Le collectionneur Barney A. Ebsworth chez lui, avec en arrière-plan le tableau d’Edward Hopper, « Chop Suey » (1929), et à gauche, un détail de l’œuvre d’Arshile Gorky, « Good Afternoon, Mrs. Lincoln » (1944). Phorographié par Brian Smale. / 2018 THE ARSHILE GORKY FOUNDATION / HEIRS OF JOSEPHINE HOPPER / ARTISTS RIGHTS SOCIETY, NEW YORK
Il y a des coïncidences amusantes : François Pinault possède, entre autres, une compagnie de croisière et la maison de vente aux enchères Christie’s. Barney A. Ebsworth (1934-2018) possédait aussi une compagnie de croisière et les tableaux qu’elle lui a permis d’acquérir seront vendus chez Christie’s. L’ensemble est estimé à environ 300 millions de dollars : cela tombe bien, c’est approximativement le prix d’un yacht de luxe.
Comme les employés de Christie’s connaissent leur métier, ils profitent de la Biennale de Paris (ex-Biennale des antiquaires, qui se tient du 8 au 16 septembre au Grand Palais) et des amateurs d’art fortunés qu’elle draine, pour exposer dans ses locaux de l’avenue Matignon une sélection des choix de Barney A. Ebsworth. Des œuvres à dire vrai assez peu banales, à l’image de ces deux jeunes femmes devisant autour d’une table de restaurant. C’est Chop Suey, peint par Edward Hopper en 1929. Date du krach de Wall Street ou pas, on en attend 70 millions de dollars.

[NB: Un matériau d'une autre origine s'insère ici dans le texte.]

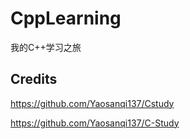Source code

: # CppLearning

我的C++学习之旅

## Credits

<https://github.com/Yaosanqi137/Cstudy>

<https://github.com/Yaosanqi137/C-Study>

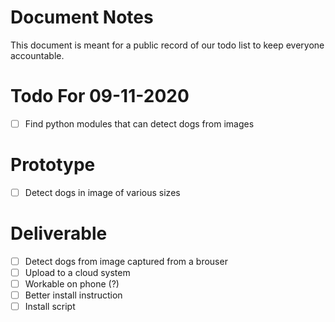 # Document Notes
This document is meant for a public record of our todo list to keep everyone accountable.

# Todo For 09-11-2020
- [ ] Find python modules that can detect dogs from images

# Prototype
- [ ] Detect dogs in image of various sizes

# Deliverable
- [ ] Detect dogs from image captured from a brouser
- [ ] Upload to a cloud system
- [ ] Workable on phone (?)
- [ ] Better install instruction
- [ ] Install script
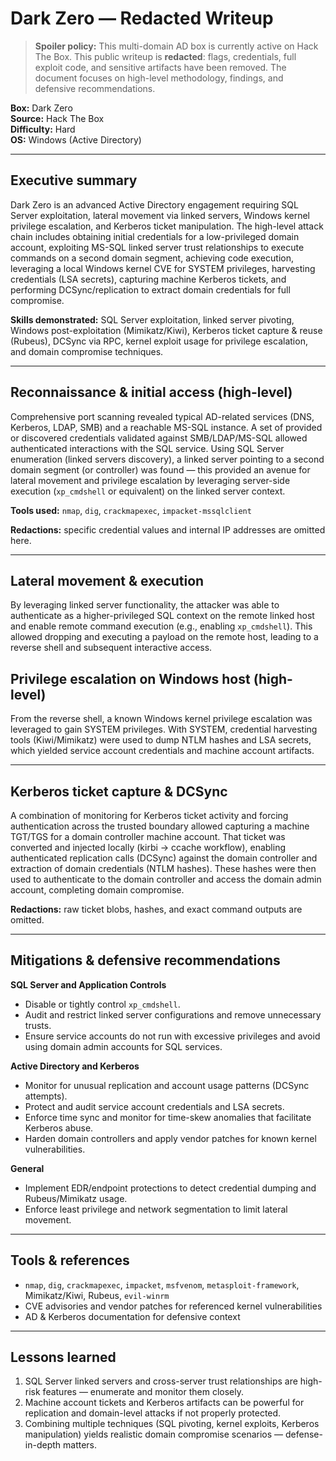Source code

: # Dark Zero — Redacted Writeup

> **Spoiler policy:** This multi-domain AD box is currently active on Hack The Box. This public writeup is **redacted**: flags, credentials, full exploit code, and sensitive artifacts have been removed. The document focuses on high-level methodology, findings, and defensive recommendations.

**Box:** Dark Zero  
**Source:** Hack The Box  
**Difficulty:** Hard  
**OS:** Windows (Active Directory)  

---

## Executive summary
Dark Zero is an advanced Active Directory engagement requiring SQL Server exploitation, lateral movement via linked servers, Windows kernel privilege escalation, and Kerberos ticket manipulation. The high-level attack chain includes obtaining initial credentials for a low-privileged domain account, exploiting MS-SQL linked server trust relationships to execute commands on a second domain segment, achieving code execution, leveraging a local Windows kernel CVE for SYSTEM privileges, harvesting credentials (LSA secrets), capturing machine Kerberos tickets, and performing DCSync/replication to extract domain credentials for full compromise.

**Skills demonstrated:** SQL Server exploitation, linked server pivoting, Windows post-exploitation (Mimikatz/Kiwi), Kerberos ticket capture & reuse (Rubeus), DCSync via RPC, kernel exploit usage for privilege escalation, and domain compromise techniques.

---

## Reconnaissance & initial access (high-level)
Comprehensive port scanning revealed typical AD-related services (DNS, Kerberos, LDAP, SMB) and a reachable MS-SQL instance. A set of provided or discovered credentials validated against SMB/LDAP/MS-SQL allowed authenticated interactions with the SQL service. Using SQL Server enumeration (linked servers discovery), a linked server pointing to a second domain segment (or controller) was found — this provided an avenue for lateral movement and privilege escalation by leveraging server-side execution (`xp_cmdshell` or equivalent) on the linked server context.

**Tools used:** `nmap`, `dig`, `crackmapexec`, `impacket-mssqlclient`

**Redactions:** specific credential values and internal IP addresses are omitted here.

---

## Lateral movement & execution
By leveraging linked server functionality, the attacker was able to authenticate as a higher-privileged SQL context on the remote linked host and enable remote command execution (e.g., enabling `xp_cmdshell`). This allowed dropping and executing a payload on the remote host, leading to a reverse shell and subsequent interactive access.

## Privilege escalation on Windows host (high-level)
From the reverse shell, a known Windows kernel privilege escalation was leveraged to gain SYSTEM privileges. With SYSTEM, credential harvesting tools (Kiwi/Mimikatz) were used to dump NTLM hashes and LSA secrets, which yielded service account credentials and machine account artifacts.

---

## Kerberos ticket capture & DCSync
A combination of monitoring for Kerberos ticket activity and forcing authentication across the trusted boundary allowed capturing a machine TGT/TGS for a domain controller machine account. That ticket was converted and injected locally (kirbi → ccache workflow), enabling authenticated replication calls (DCSync) against the domain controller and extraction of domain credentials (NTLM hashes). These hashes were then used to authenticate to the domain controller and access the domain admin account, completing domain compromise.

**Redactions:** raw ticket blobs, hashes, and exact command outputs are omitted.

---

## Mitigations & defensive recommendations
**SQL Server and Application Controls**
- Disable or tightly control `xp_cmdshell`.
- Audit and restrict linked server configurations and remove unnecessary trusts.
- Ensure service accounts do not run with excessive privileges and avoid using domain admin accounts for SQL services.

**Active Directory and Kerberos**
- Monitor for unusual replication and account usage patterns (DCSync attempts).
- Protect and audit service account credentials and LSA secrets.
- Enforce time sync and monitor for time-skew anomalies that facilitate Kerberos abuse.
- Harden domain controllers and apply vendor patches for known kernel vulnerabilities.

**General**
- Implement EDR/endpoint protections to detect credential dumping and Rubeus/Mimikatz usage.
- Enforce least privilege and network segmentation to limit lateral movement.

---

## Tools & references
- `nmap`, `dig`, `crackmapexec`, `impacket`, `msfvenom`, `metasploit-framework`, Mimikatz/Kiwi, Rubeus, `evil-winrm`
- CVE advisories and vendor patches for referenced kernel vulnerabilities
- AD & Kerberos documentation for defensive context

---

## Lessons learned
1. SQL Server linked servers and cross-server trust relationships are high-risk features — enumerate and monitor them closely.
2. Machine account tickets and Kerberos artifacts can be powerful for replication and domain-level attacks if not properly protected.
3. Combining multiple techniques (SQL pivoting, kernel exploits, Kerberos manipulation) yields realistic domain compromise scenarios — defense-in-depth matters.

Le reste de la collection est dans une gamme de prix moins élevés (quoique, 60 millions de dollars, même pour un des derniers Woman, de De Kooning, encore disponible, cela ne relève pas des achats spontanés), mais révèle un bel œil, sans gros moyens à l’origine – Barney A. Ebsworth a commencé à collectionner en 1957, après une visite au Louvre, endroit dangereux comme chacun sait – et un goût prononcé, mais pas anormal pour un natif de Saint-Louis (Missouri), pour l’art moderne américain.

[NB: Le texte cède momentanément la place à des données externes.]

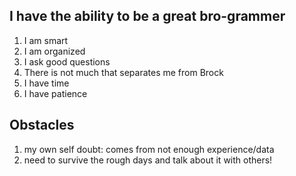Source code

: 

## I have the ability to be a great bro-grammer
1. I am smart
1. I am organized
1. I ask good questions
1. There is not much that separates me from Brock
1. I have time
1. I have patience


## Obstacles
1. my own self doubt: comes from not enough experience/data
2. need to survive the rough days and talk about it with others! 
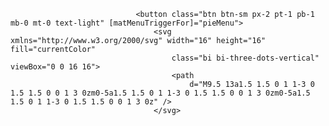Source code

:                                 <button class="btn btn-sm px-2 pt-1 pb-1 mb-0 mt-0 text-light" [matMenuTriggerFor]="pieMenu">
                                    <svg xmlns="http://www.w3.org/2000/svg" width="16" height="16" fill="currentColor"
                                        class="bi bi-three-dots-vertical" viewBox="0 0 16 16">
                                        <path
                                            d="M9.5 13a1.5 1.5 0 1 1-3 0 1.5 1.5 0 0 1 3 0zm0-5a1.5 1.5 0 1 1-3 0 1.5 1.5 0 0 1 3 0zm0-5a1.5 1.5 0 1 1-3 0 1.5 1.5 0 0 1 3 0z" />
                                    </svg>
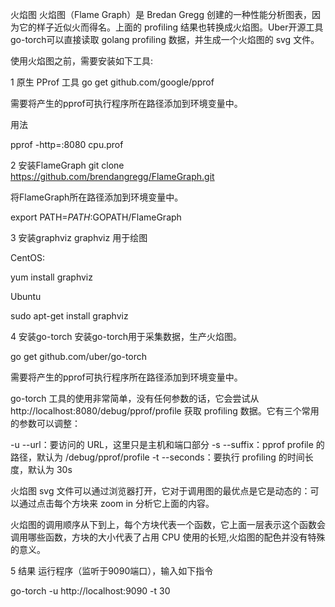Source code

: 火焰图
火焰图（Flame Graph）是 Bredan Gregg 创建的一种性能分析图表，因为它的样子近似火而得名。上面的 profiling 结果也转换成火焰图。Uber开源工具 go-torch可以直接读取 golang profiling 数据，并生成一个火焰图的 svg 文件。

使用火焰图之前，需要安装如下工具:

1 原生 PProf 工具
go get github.com/google/pprof

需要将产生的pprof可执行程序所在路径添加到环境变量中。

用法

pprof -http=:8080 cpu.prof

2 安装FlameGraph
git clone https://github.com/brendangregg/FlameGraph.git

将FlameGraph所在路径添加到环境变量中。

export PATH=$PATH:$GOPATH/FlameGraph

3 安装graphviz
graphviz 用于绘图

CentOS:

yum install graphviz

Ubuntu

sudo apt-get install graphviz

4 安装go-torch
安装go-torch用于采集数据，生产火焰图。

go get github.com/uber/go-torch

需要将产生的pprof可执行程序所在路径添加到环境变量中。

go-torch 工具的使用非常简单，没有任何参数的话，它会尝试从 http://localhost:8080/debug/pprof/profile 获取 profiling 数据。它有三个常用的参数可以调整：

-u --url：要访问的 URL，这里只是主机和端口部分
-s --suffix：pprof profile 的路径，默认为 /debug/pprof/profile
-t --seconds：要执行 profiling 的时间长度，默认为 30s

火焰图 svg 文件可以通过浏览器打开，它对于调用图的最优点是它是动态的：可以通过点击每个方块来 zoom in 分析它上面的内容。

火焰图的调用顺序从下到上，每个方块代表一个函数，它上面一层表示这个函数会调用哪些函数，方块的大小代表了占用 CPU 使用的长短,火焰图的配色并没有特殊的意义。

5 结果
运行程序（监听于9090端口），输入如下指令

go-torch -u http://localhost:9090 -t 30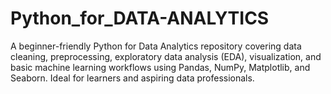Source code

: # Python_for_DATA-ANALYTICS
A beginner-friendly Python for Data Analytics repository covering data cleaning, preprocessing, exploratory data analysis (EDA), visualization, and basic machine learning workflows using Pandas, NumPy, Matplotlib, and Seaborn. Ideal for learners and aspiring data professionals.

Autodidacte et pragmatique
Autodidacte en la matière, mais pragmatique, il fit comme bon nombre d’amateurs fortunés de son pays : il prit rendez-vous avec le conservateur du musée local, pour s’informer. Charles Buckley, directeur du musée de Saint-Louis, tenta de l’orienter tout d’abord vers les impressionnistes – ils devaient manquer à ses collections et le professionnel qu’il était espérait bien une future donation – mais Ebsworth les trouvait au-dessus de ses moyens. L’école de Paris de l’entre-deux-guerres ? Trop cher aussi. Leurs homologues américains, par contre, n’étaient pas encore à la mode.

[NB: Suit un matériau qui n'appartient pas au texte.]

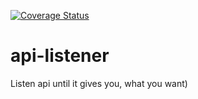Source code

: [![Coverage Status](https://coveralls.io/repos/github/j-u-p-iter/api-listener/badge.svg?branch=master)](https://coveralls.io/github/j-u-p-iter/api-listener?branch=master)

# api-listener
Listen api until it gives you, what you want)
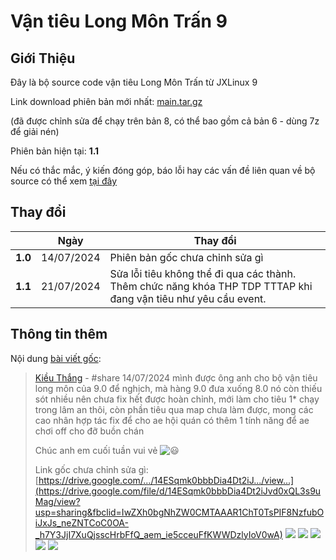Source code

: # Vận tiêu Long Môn Trấn 9
 
## Giới Thiệu
Đây là bộ source code vận tiêu Long Môn Trấn từ JXLinux 9

Link download phiên bản mới nhất: [main.tar.gz](https://github.com/vinh-ttn/vantieu9/archive/refs/heads/main.tar.gz) 

(đã được chỉnh sửa để chạy trên bản 8, có thể bao gồm cả bản 6 - dùng 7z để giải nén)

Phiên bản hiện tại: **1.1**

Nếu có thắc mắc, ý kiến đóng góp, báo lỗi hay các vấn đề liên quan về bộ source có thể xem [tại đây](https://github.com/vinh-ttn/vantieu9/issues)

## Thay đổi 

|                          | Ngày       | Thay đổi                                                                                                       |
| ------------------------ | ---------- | ---------------------------------------------------------------------------------------------------------------|
| **1.0**                  | 14/07/2024 | Phiên bản gốc chưa chỉnh sửa gì                                                                                |
| **1.1**                  | 21/07/2024 | Sửa lỗi tiêu không thể đi qua các thành. Thêm chức năng khóa THP TDP TTTAP khi đang vận tiêu như yêu cầu event.|



## Thông tin thêm
Nội dung [bài viết gốc](https://www.facebook.com/groups/volamquan/posts/1403274900381698):

> [Kiều Thắng](https://www.facebook.com/groups/800085930700601/user/100002850117432) - #share  14/07/2024 
>  mình được ông anh cho bộ vận tiêu long môn của 9.0 để nghịch, mà hàng 9.0 đưa xuống 8.0 nó còn thiếu sót nhiều nên chưa
> fix hết được hoàn chỉnh, mới làm cho tiêu 1* chạy trong lâm an thôi,
> còn phần tiêu qua map chưa làm được, mong các cao nhân hợp tác fix để
> cho ae hội quán có thêm 1 tính năng để ae chơi off cho đỡ buồn chán
> 
> Chúc anh em cuối tuần vui vẻ ![😃](https://static.xx.fbcdn.net/images/emoji.php/v9/t51/1/16/1f603.png)
> 
> 
> Link gốc chưa chỉnh sửa gì:
> [https://drive.google.com/.../14ESqmk0bbbDia4Dt2iJ.../view...](https://drive.google.com/file/d/14ESqmk0bbbDia4Dt2iJvd0xQL3s9uMag/view?usp=sharing&fbclid=IwZXh0bgNhZW0CMTAAAR1ChT0TsPIF8NzfubOiJxJs_neZNTCoC0OA-_h7Y3JjI7XuQjsscHrbFfQ_aem_ie5cceuFfKWWDzlyIoV0wA)
![](https://lh7-us.googleusercontent.com/docsz/AD_4nXdy49bB43m45QRv01xvtQf-wXIkzH_KEBz4n8PkfGq2n78-354wc5-9oP4_K_0wttuFPfeYIyQKNdenfuDGI8ev9thfjen1fXLGyAYitRw414LNsujWI3XHJS7BomZwmkbOAYM-iMsNSxRBGrkpmSJNLjS1?key=69JrhYHE20yyd5Bd1uKvkw)
![](https://lh7-us.googleusercontent.com/docsz/AD_4nXdNQjves8csWFXWOf10pgOH1I1jAM29g2RjqgJzbzhW8kiZ0pXsKTLK05HncR5A_4ZY6vrVoXDoI4NasJta93DSmUqBSOXke_FtnWk-KacuZIkbBc6s4jOJCeOKE28ZljICHLLFxl6WJkbGmvfPh4wmA6vF?key=69JrhYHE20yyd5Bd1uKvkw)
![](https://lh7-us.googleusercontent.com/docsz/AD_4nXf1O0ivUQ8OkdJpAk9VgLAxVnmzuhuj_yvPVmRK026KuF2gqTFH6RrsQBnfhTv0fZ1X5qnDHoMG3waI9Af7oVG2NdrMSOCOOuA94dEUgksN-3U5_rHZ0umNo_P75cLgD8db3jG8Vcrbp6OIM45bBulrB14j?key=69JrhYHE20yyd5Bd1uKvkw)
![](https://lh7-us.googleusercontent.com/docsz/AD_4nXdsMuRsX3eo0HzEZVQ8nG23opawX5eS4lu29W4j2HatXAHPnZSFx0NCakzg9TMMLn_npl_53nl3b3PbsNYg9P1j4jnS4JOBnVkVVc6nmS0iLz7KwZGYS51MG7plWqTzlmiKXxS1zb9SCpgiZ0B4SuTvp6W8?key=69JrhYHE20yyd5Bd1uKvkw)
![](https://lh7-us.googleusercontent.com/docsz/AD_4nXcoPMJ1qMdQrMNKkDXaS80kiOmyO8BBNPW6CQaO4HgItnekzXJXE-Y2HHKV0E8ZaAhPKqL4oPtgfXSCf-JCaAQa3pMQD4Q-uAaCfq_gVC4iH6cfuPsLGi1ftkKspbN6hYyW1RH9G1I_b5LLbG_Wg04eAa4u?key=69JrhYHE20yyd5Bd1uKvkw)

Charles Sheeler, Stuart Davis, Charles Demuth, Joseph Stella formèrent ainsi le noyau d’une collection très bien choisie, auxquels il adjoignit le Hopper, mais aussi Georgia O’Keeffe, qui devint une amie (il possédait d’elle notamment un dessin, portrait du peintre afro-américain Beauford Delaney qui est une petite merveille) et, plus tard, la nouvelle génération, le De Kooning, un Pollock, un Kline, un Joan Mitchell. Une sélection de ses choix fait donc une courte halte à Paris, visible – gratuitement – jusqu’au 9 septembre. Elle ira ensuite à Hongkong, San Francisco et Los Angeles, avant que la collection ne soit dispersée à New York, au mois de novembre.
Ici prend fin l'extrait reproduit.